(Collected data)
#####
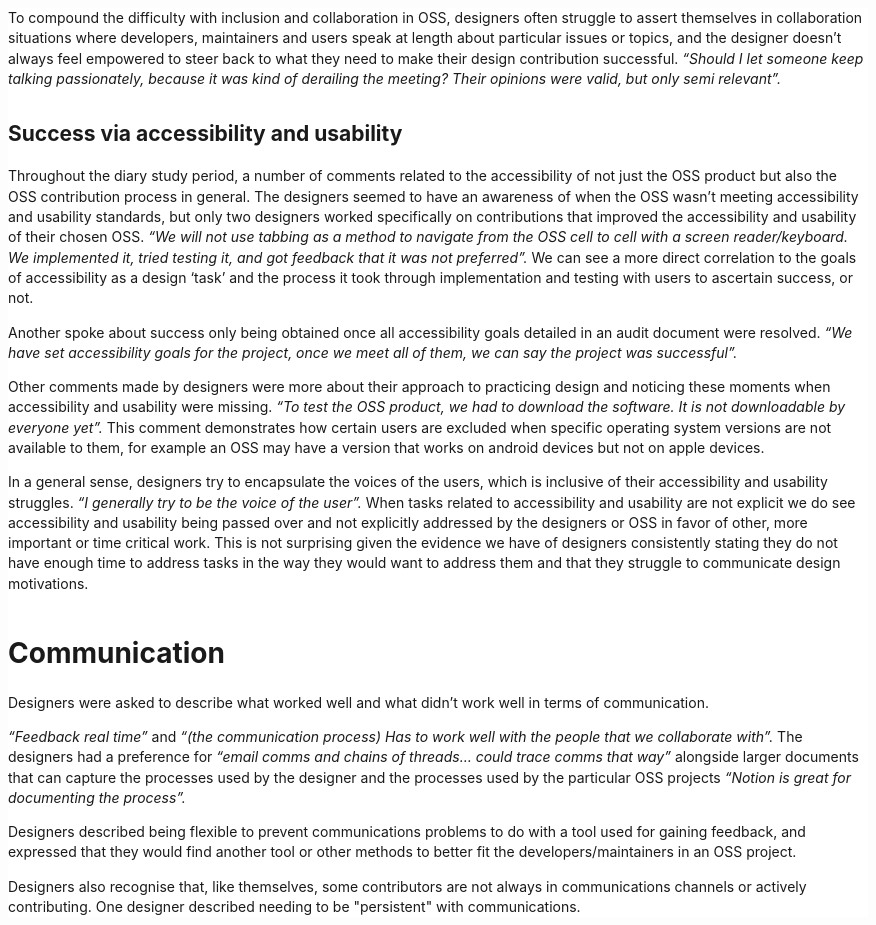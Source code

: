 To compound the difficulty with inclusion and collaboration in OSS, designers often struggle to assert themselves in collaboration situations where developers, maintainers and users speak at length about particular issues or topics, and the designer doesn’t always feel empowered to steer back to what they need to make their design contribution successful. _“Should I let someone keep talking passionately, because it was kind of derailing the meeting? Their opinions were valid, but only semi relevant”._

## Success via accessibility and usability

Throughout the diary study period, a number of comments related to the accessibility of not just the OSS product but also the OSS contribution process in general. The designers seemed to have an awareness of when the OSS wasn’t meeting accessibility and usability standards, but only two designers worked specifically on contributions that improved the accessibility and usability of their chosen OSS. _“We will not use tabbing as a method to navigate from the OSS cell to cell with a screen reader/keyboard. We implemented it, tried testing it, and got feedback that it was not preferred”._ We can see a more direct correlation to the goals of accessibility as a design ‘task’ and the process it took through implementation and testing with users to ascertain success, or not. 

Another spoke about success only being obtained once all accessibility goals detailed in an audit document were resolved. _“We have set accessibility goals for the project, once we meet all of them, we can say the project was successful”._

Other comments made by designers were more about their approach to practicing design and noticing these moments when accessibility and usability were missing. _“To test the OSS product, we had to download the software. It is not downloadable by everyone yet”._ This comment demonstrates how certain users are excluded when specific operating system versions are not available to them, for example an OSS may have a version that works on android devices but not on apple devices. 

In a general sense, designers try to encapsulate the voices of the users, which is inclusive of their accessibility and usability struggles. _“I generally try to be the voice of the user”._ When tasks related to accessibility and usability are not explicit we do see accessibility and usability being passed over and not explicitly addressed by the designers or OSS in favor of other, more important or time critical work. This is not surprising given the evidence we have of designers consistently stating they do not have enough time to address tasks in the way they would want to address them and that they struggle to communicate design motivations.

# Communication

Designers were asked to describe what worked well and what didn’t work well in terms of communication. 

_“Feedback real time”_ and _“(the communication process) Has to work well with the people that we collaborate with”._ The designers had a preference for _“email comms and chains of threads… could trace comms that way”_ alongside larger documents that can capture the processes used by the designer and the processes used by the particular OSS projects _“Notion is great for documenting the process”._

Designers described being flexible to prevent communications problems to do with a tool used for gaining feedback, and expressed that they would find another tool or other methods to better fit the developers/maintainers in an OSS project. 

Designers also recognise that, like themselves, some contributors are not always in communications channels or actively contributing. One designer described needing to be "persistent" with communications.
#####
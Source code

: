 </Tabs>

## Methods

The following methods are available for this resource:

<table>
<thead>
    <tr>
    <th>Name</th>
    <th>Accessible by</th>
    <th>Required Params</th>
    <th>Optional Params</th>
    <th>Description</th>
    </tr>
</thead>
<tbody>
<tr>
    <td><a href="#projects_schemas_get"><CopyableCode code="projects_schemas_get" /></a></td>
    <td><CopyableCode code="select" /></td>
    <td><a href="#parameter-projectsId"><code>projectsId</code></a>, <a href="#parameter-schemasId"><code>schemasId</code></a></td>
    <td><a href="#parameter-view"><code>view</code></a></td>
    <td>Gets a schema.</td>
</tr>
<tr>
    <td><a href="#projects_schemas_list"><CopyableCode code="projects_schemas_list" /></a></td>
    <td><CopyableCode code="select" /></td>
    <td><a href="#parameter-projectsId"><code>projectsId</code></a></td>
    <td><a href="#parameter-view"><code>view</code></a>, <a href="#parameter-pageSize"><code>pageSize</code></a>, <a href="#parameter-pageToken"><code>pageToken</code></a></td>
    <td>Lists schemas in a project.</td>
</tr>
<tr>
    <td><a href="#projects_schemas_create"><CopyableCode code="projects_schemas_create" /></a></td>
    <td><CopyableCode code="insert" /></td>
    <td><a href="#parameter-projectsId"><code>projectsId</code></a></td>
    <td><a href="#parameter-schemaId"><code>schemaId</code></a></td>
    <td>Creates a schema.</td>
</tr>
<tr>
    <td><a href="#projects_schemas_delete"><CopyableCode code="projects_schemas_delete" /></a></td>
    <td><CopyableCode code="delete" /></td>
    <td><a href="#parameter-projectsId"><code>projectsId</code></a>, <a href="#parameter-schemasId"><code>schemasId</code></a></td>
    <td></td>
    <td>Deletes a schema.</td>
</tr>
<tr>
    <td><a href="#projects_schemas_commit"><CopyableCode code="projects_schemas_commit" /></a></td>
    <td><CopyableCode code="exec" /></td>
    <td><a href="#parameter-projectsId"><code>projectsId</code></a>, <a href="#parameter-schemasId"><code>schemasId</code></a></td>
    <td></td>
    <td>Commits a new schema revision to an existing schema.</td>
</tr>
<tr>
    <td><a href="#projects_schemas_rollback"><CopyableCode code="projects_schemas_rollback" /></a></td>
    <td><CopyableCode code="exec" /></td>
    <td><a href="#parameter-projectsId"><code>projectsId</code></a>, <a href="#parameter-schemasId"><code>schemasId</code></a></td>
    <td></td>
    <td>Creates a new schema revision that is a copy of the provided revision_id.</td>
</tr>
#####
TASK STATEMENT: Will you return exactly the lines above from the one with "# Communication" down to the one with "Designers also recognise", counting both as part of the range?

RESPONSE:
# Communication

Designers were asked to describe what worked well and what didn’t work well in terms of communication. 

_“Feedback real time”_ and _“(the communication process) Has to work well with the people that we collaborate with”._ The designers had a preference for _“email comms and chains of threads… could trace comms that way”_ alongside larger documents that can capture the processes used by the designer and the processes used by the particular OSS projects _“Notion is great for documenting the process”._

Designers described being flexible to prevent communications problems to do with a tool used for gaining feedback, and expressed that they would find another tool or other methods to better fit the developers/maintainers in an OSS project. 

Designers also recognise that, like themselves, some contributors are not always in communications channels or actively contributing. One designer described needing to be "persistent" with communications.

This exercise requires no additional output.